The elf's eyes widened and he took a step backward on his huge, bare feet. "No introduction needed, Master Potter, sir. Piggen is happy never to be noticed as he stokes the fire and collects the laundry and dusts and sweeps and cleans the bathroom—"

"My aunt Hermione wouldn't let me come home for Christmas dinner if she knew I'd had a chance to introduce myself to you and passed it up." James smiled ruefully.

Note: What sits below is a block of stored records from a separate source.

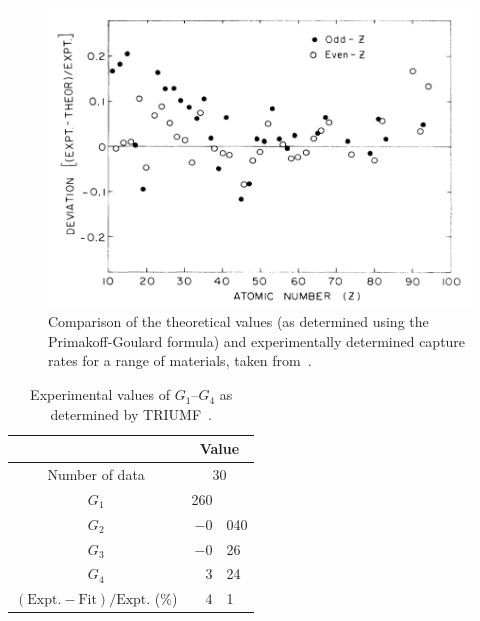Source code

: \begin{figure}[hptb]
  \centering
    \includegraphics[width=.9\textwidth]{images/primakoff-goulard_vs_exp.png}
  \caption{Comparison of the theoretical values (as determined using the Primakoff-Goulard formula) and experimentally determined capture rates for a range of materials, taken from~\cite{suzuki_mu_capture_rates}.}
  \label{fig:primakoff-goulard_vs_exp}
\end{figure}

\begin{table}
  \begin{center}
  \begin{tabular}{c | r@{.}l }
                                                              & \multicolumn{2}{c}{Value} \\
    \hline
    Number of data                                            & \multicolumn{2}{c}{30}                 \\
    \hline
    \( G_1 \)                                                 &             260 &                       \\
    \( G_2 \)                                                 &          \(-0\) & 040                   \\
    \( G_3 \)                                                 &          \(-0\) & 26                    \\
    \( G_4 \)                                                 &               3 & 24                    \\
    \hline
    \( (\textrm{Expt.} - \textrm{Fit})/\textrm{Expt.} \) (\%) &               4 & 1                     \\
  \end{tabular}
  \end{center}
  \caption{Experimental values of \( G_1 \)--\( G_4 \) as determined by TRIUMF~\cite{suzuki_mu_capture_rates}.}
  \label{tab:g1_to_g4}
\end{table}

"Ahh," the elf blinked, "Miss Granger, the founder of the Ess Pee Eee Double-you. We has her school picture hanging on the wall in our rooms, sir. We're very indebted to Miss Hermione Granger. She's the reason we has a coalition agreement with the school, making certain only elves do elf work, you see. The master of our guild, Dufferwunkin, has a term for it. He calls it jobsek-yurready. He says jobsek-yerready is very important for us elves."

"Jobsek..." James squinted. "You mean job security? I don't think that's quite what Aunt Hermione had in mind when she started SPEW."

"Well, we doesn't wish to become freed, sir," the elf said, wagging his head with slow emphasis. "Especially now that the Vow of Secrecy is weakened. Well-meaning witches and wizards speak of freeing all the house elves now, even outlawing our service. They say it will look bad to the Muggles, should the two worlds merge."

James was not a morning thinker under the best of circumstances. He closed his eyes and rubbed them with a thumb and forefinger. "Like, the Muggles will think you're slaves or something? But, like, aren't you basically slaves?"